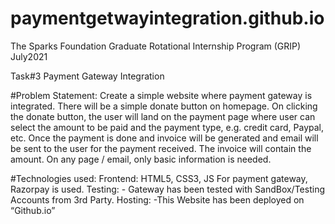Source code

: # paymentgetwayintegration.github.io

The Sparks Foundation
Graduate Rotational Internship Program
(GRIP)
July2021

Task#3 Payment Gateway Integration


#Problem Statement:
Create a simple website where payment gateway is integrated.
There will be a simple donate button on homepage. On clicking the donate button, the user will land on the payment page where user can select the amount to be paid and the payment type, e.g. credit card, Paypal, etc.
Once the payment is done and invoice will be generated and email will be sent to the user for the payment received. The invoice will contain the amount.
On any page / email, only basic information is needed.

#Technologies used:
Frontend: HTML5, CSS3, JS
For payment gateway, Razorpay is used.
Testing: - Gateway has been tested with SandBox/Testing Accounts from 3rd Party.
Hosting: -This Website has been deployed on “Github.io”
========================
To do:
Give back all of the material exactly, though without the images it contains.

Exercise result:
Source code

: # paymentgetwayintegration.github.io

The Sparks Foundation
Graduate Rotational Internship Program
(GRIP)
July2021

Task#3 Payment Gateway Integration


#Problem Statement:
Create a simple website where payment gateway is integrated.
There will be a simple donate button on homepage. On clicking the donate button, the user will land on the payment page where user can select the amount to be paid and the payment type, e.g. credit card, Paypal, etc.
Once the payment is done and invoice will be generated and email will be sent to the user for the payment received. The invoice will contain the amount.
On any page / email, only basic information is needed.

#Technologies used:
Frontend: HTML5, CSS3, JS
For payment gateway, Razorpay is used.
Testing: - Gateway has been tested with SandBox/Testing Accounts from 3rd Party.
Hosting: -This Website has been deployed on “Github.io”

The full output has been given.